目標と達成の積み重ね。

遷延性意識障害の母と過ごした7年を振り返り、今だから綴れるお話です😊

回顧53【住宅改修費用補助】

玄関までのスロープ工事が始まった✨
介護保険を利用するため、申請書類に時間がかかったが、やっと実現する✨
歩くには問題ない地面も、♿には危険と査定された。

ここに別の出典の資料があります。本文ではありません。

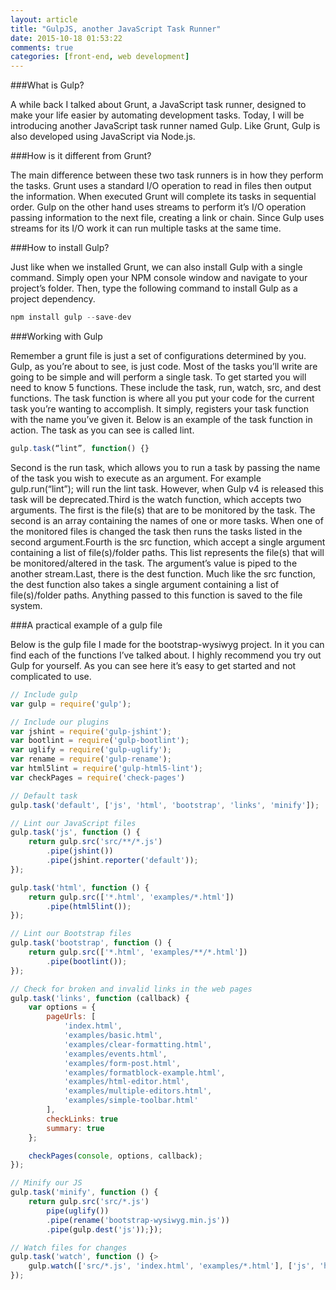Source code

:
 ```yaml
---
layout: article
title: "GulpJS, another JavaScript Task Runner"
date: 2015-10-18 01:53:22
comments: true
categories: [front-end, web development]
---
```


###What is Gulp?

A while back I talked about Grunt, a JavaScript task runner, designed to make your life easier by automating development tasks. Today, I will be introducing another JavaScript task runner named Gulp. Like Grunt, Gulp is also developed using JavaScript via Node.js.

###How is it different from Grunt?

The main difference between these two task runners is in how they perform the tasks. Grunt uses a standard I/O operation to read in files then output the information. When executed Grunt will complete its tasks in sequential order. Gulp on the other hand uses streams to perform it’s I/O operation passing information to the next file, creating a link or chain. Since Gulp uses streams for its I/O work it can run multiple tasks at the same time.

###How to install Gulp?

Just like when we installed Grunt, we can also install Gulp with a single command. Simply open your NPM console window and navigate to your project’s folder. Then, type the following command to install Gulp as a project dependency.

```javascript
npm install gulp --save-dev
```

###Working with Gulp

Remember a grunt file is just a set of configurations determined by you. Gulp, as you’re about to see, is just code. Most of the tasks you’ll write are going to be simple and will perform a single task. To get started you will need to know 5 functions. These include the task, run, watch, src, and dest functions. The task function is where all you put your code for the current task you’re wanting to accomplish. It simply, registers your task function with the name you’ve given it. Below is an example of the task function in action. The task as you can see is called lint.

```javascript
gulp.task(“lint”, function() {}
```

Second is the run task, which allows you to run a task by passing the name of the task you wish to execute as an argument. For example gulp.run(“lint”); will run the lint task. However, when Gulp v4 is released this task will be deprecated.Third is the watch function, which accepts two arguments. The first is the file(s) that are to be monitored by the task. The second is an array containing the names of one or more tasks. When one of the monitored files is changed the task then runs the tasks listed in the second argument.Fourth is the src function, which accept a single argument containing a list of file(s)/folder paths. This list represents the file(s) that will be monitored/altered in the task. The argument’s value is piped to the another stream.Last, there is the dest function. Much like the src function, the dest function also takes a single argument containing a list of file(s)/folder paths. Anything passed to this function is saved to the file system.

###A practical example of a gulp file

Below is the gulp file I made for the bootstrap-wysiwyg project. In it you can find each of the functions I’ve talked about. I highly recommend you try out Gulp for yourself. As you can see here it’s easy to get started and not complicated to use.

```javascript
// Include gulp
var gulp = require('gulp');

// Include our plugins
var jshint = require('gulp-jshint');
var bootlint = require('gulp-bootlint');
var uglify = require('gulp-uglify');
var rename = require('gulp-rename');
var html5lint = require('gulp-html5-lint');
var checkPages = require('check-pages')

// Default task
gulp.task('default', ['js', 'html', 'bootstrap', 'links', 'minify']);

// Lint our JavaScript files
gulp.task('js', function () {
    return gulp.src('src/**/*.js')
        .pipe(jshint())
        .pipe(jshint.reporter('default'));
});

gulp.task('html', function () {
    return gulp.src(['*.html', 'examples/*.html'])
        .pipe(html5lint());
});

// Lint our Bootstrap files
gulp.task('bootstrap', function () {
    return gulp.src(['*.html', 'examples/**/*.html'])
        .pipe(bootlint());
});

// Check for broken and invalid links in the web pages
gulp.task('links', function (callback) {
    var options = {
        pageUrls: [
            'index.html',
            'examples/basic.html',
            'examples/clear-formatting.html',
            'examples/events.html',
            'examples/form-post.html',
            'examples/formatblock-example.html',
            'examples/html-editor.html',
            'examples/multiple-editors.html',
            'examples/simple-toolbar.html'
        ],
        checkLinks: true
        summary: true
    };

    checkPages(console, options, callback);
});

// Minify our JS
gulp.task('minify', function () {
    return gulp.src('src/*.js')
        pipe(uglify())
        .pipe(rename('bootstrap-wysiwyg.min.js'))
        .pipe(gulp.dest('js'));});

// Watch files for changes
gulp.task('watch', function () {>
    gulp.watch(['src/*.js', 'index.html', 'examples/*.html'], ['js', 'html', 'bootstrap', 'links', 'minify']);
});
```
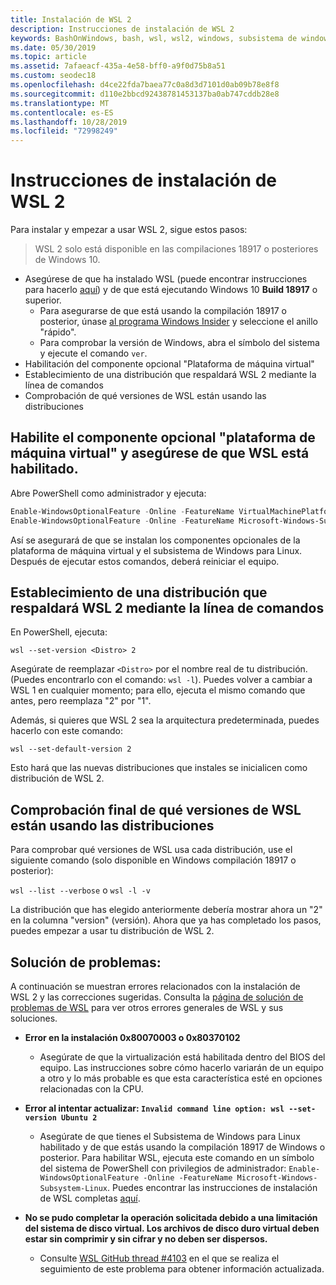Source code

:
 ```yaml
---
title: Instalación de WSL 2
description: Instrucciones de instalación de WSL 2
keywords: BashOnWindows, bash, wsl, wsl2, windows, subsistema de windows para linux, subsistemawindows, ubuntu, debian, suse, windows 10, instalación
ms.date: 05/30/2019
ms.topic: article
ms.assetid: 7afaeacf-435a-4e58-bff0-a9f0d75b8a51
ms.custom: seodec18
ms.openlocfilehash: d4ce22fda7baea77c0a8d3d7101d0ab09b78e8f8
ms.sourcegitcommit: d110e2bbcd92438781453137ba0ab747cddb28e8
ms.translationtype: MT
ms.contentlocale: es-ES
ms.lasthandoff: 10/28/2019
ms.locfileid: "72998249"
---
```

# <a name="installation-instructions-for-wsl-2"></a>Instrucciones de instalación de WSL 2

Para instalar y empezar a usar WSL 2, sigue estos pasos:

> WSL 2 solo está disponible en las compilaciones 18917 o posteriores de Windows 10.

- Asegúrese de que ha instalado WSL (puede encontrar instrucciones para hacerlo [aquí](./install-win10.md)) y de que está ejecutando Windows 10 **Build 18917** o superior.
   - Para asegurarse de que está usando la compilación 18917 o posterior, únase [al programa Windows Insider](https://insider.windows.com/en-us/) y seleccione el anillo "rápido". 
   - Para comprobar la versión de Windows, abra el símbolo del sistema y ejecute el comando `ver`.
- Habilitación del componente opcional "Plataforma de máquina virtual"
- Establecimiento de una distribución que respaldará WSL 2 mediante la línea de comandos
- Comprobación de qué versiones de WSL están usando las distribuciones

## <a name="enable-the-virtual-machine-platform-optional-component-and-make-sure-wsl-is-enabled"></a>Habilite el componente opcional "plataforma de máquina virtual" y asegúrese de que WSL está habilitado.

Abre PowerShell como administrador y ejecuta:

```powershell
Enable-WindowsOptionalFeature -Online -FeatureName VirtualMachinePlatform
Enable-WindowsOptionalFeature -Online -FeatureName Microsoft-Windows-Subsystem-Linux
```

Así se asegurará de que se instalan los componentes opcionales de la plataforma de máquina virtual y el subsistema de Windows para Linux. Después de ejecutar estos comandos, deberá reiniciar el equipo. 

## <a name="set-a-distro-to-be-backed-by-wsl-2-using-the-command-line"></a>Establecimiento de una distribución que respaldará WSL 2 mediante la línea de comandos

En PowerShell, ejecuta:

`wsl --set-version <Distro> 2`

Asegúrate de reemplazar `<Distro>` por el nombre real de tu distribución. (Puedes encontrarlo con el comando: `wsl -l`). Puedes volver a cambiar a WSL 1 en cualquier momento; para ello, ejecuta el mismo comando que antes, pero reemplaza "2" por "1".

Además, si quieres que WSL 2 sea la arquitectura predeterminada, puedes hacerlo con este comando:

`wsl --set-default-version 2`

Esto hará que las nuevas distribuciones que instales se inicialicen como distribución de WSL 2.

## <a name="finish-with-verifying-what-versions-of-wsl-your-distro-are-using"></a>Comprobación final de qué versiones de WSL están usando las distribuciones

Para comprobar qué versiones de WSL usa cada distribución, use el siguiente comando (solo disponible en Windows compilación 18917 o posterior):

`wsl --list --verbose` o `wsl -l -v`

La distribución que has elegido anteriormente debería mostrar ahora un "2" en la columna "version" (versión). Ahora que ya has completado los pasos, puedes empezar a usar tu distribución de WSL 2. 

## <a name="troubleshooting"></a>Solución de problemas: 

A continuación se muestran errores relacionados con la instalación de WSL 2 y las correcciones sugeridas. Consulta la [página de solución de problemas de WSL](troubleshooting.md) para ver otros errores generales de WSL y sus soluciones.

* **Error en la instalación 0x80070003 o 0x80370102**
    * Asegúrate de que la virtualización está habilitada dentro del BIOS del equipo. Las instrucciones sobre cómo hacerlo variarán de un equipo a otro y lo más probable es que esta característica esté en opciones relacionadas con la CPU.
   
* **Error al intentar actualizar: `Invalid command line option: wsl --set-version Ubuntu 2`**
    * Asegúrate de que tienes el Subsistema de Windows para Linux habilitado y de que estás usando la compilación 18917 de Windows o posterior. Para habilitar WSL, ejecuta este comando en un símbolo del sistema de PowerShell con privilegios de administrador: `Enable-WindowsOptionalFeature -Online -FeatureName Microsoft-Windows-Subsystem-Linux`. Puedes encontrar las instrucciones de instalación de WSL completas [aquí](./install-win10.md).

* **No se pudo completar la operación solicitada debido a una limitación del sistema de disco virtual. Los archivos de disco duro virtual deben estar sin comprimir y sin cifrar y no deben ser dispersos.**
    * Consulte [WSL GitHub thread #4103](https://github.com/microsoft/WSL/issues/4103) en el que se realiza el seguimiento de este problema para obtener información actualizada.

ケアマネさんやソーシャルワーカーさんの口添えもあったおかげだ😊
朝から古いコンクリートが機械ではがされ、どんな仕上がりか気になりながら、その日は口腔リハビリ再開のため、出掛けた🚙💨🏠

5ヵ月ぶりの言語聴覚士の先生が「唾液の量も舌の動きや反射も、嚥下もよく維持出来てます🙆素晴らしいです😃」と言って下さった。
教わったことを続けてよかった、とほっとして涙が溢れた😢
植物状態の人への働きかけや刺激は意味があるのか?』と施設のスタッフから言われたこともあり、平常心を装いながらも、やはり悔しくて辛かった😭
それを私がこぼすと、STの先生は「意味を考える前に行動する、それが家族力です✨」と言って下さった。この先生に出会えてよかった。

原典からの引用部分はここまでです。